━━━━━ Record extracts ━━━━━

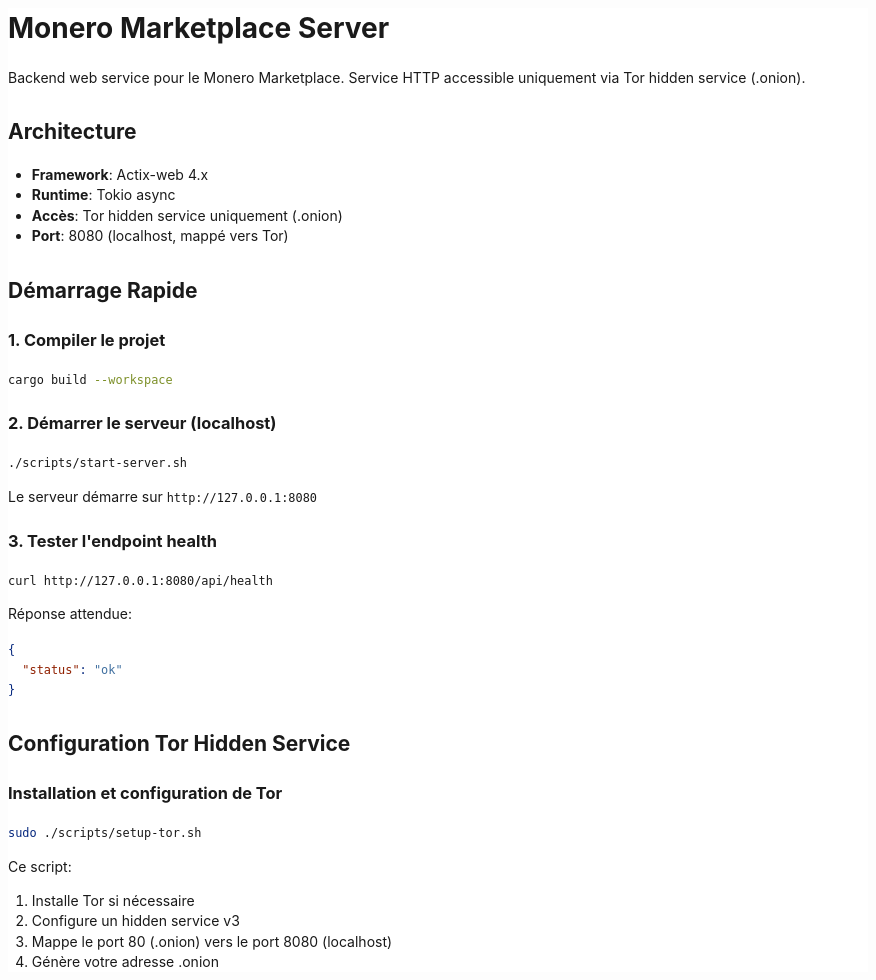 # Monero Marketplace Server

Backend web service pour le Monero Marketplace. Service HTTP accessible uniquement via Tor hidden service (.onion).

## Architecture

- **Framework**: Actix-web 4.x
- **Runtime**: Tokio async
- **Accès**: Tor hidden service uniquement (.onion)
- **Port**: 8080 (localhost, mappé vers Tor)

## Démarrage Rapide

### 1. Compiler le projet

```bash
cargo build --workspace
```

### 2. Démarrer le serveur (localhost)

```bash
./scripts/start-server.sh
```

Le serveur démarre sur `http://127.0.0.1:8080`

### 3. Tester l'endpoint health

```bash
curl http://127.0.0.1:8080/api/health
```

Réponse attendue:
```json
{
  "status": "ok"
}
```

## Configuration Tor Hidden Service

### Installation et configuration de Tor

```bash
sudo ./scripts/setup-tor.sh
```

Ce script:
1. Installe Tor si nécessaire
2. Configure un hidden service v3
3. Mappe le port 80 (.onion) vers le port 8080 (localhost)
4. Génère votre adresse .onion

━━━━━

Instructions to follow: An exact copy of every line from the one containing "2. Configure un hidden service v3" through the last line of the entries is required; please add nothing.

Expected answer:
2. Configure un hidden service v3
3. Mappe le port 80 (.onion) vers le port 8080 (localhost)
4. Génère votre adresse .onion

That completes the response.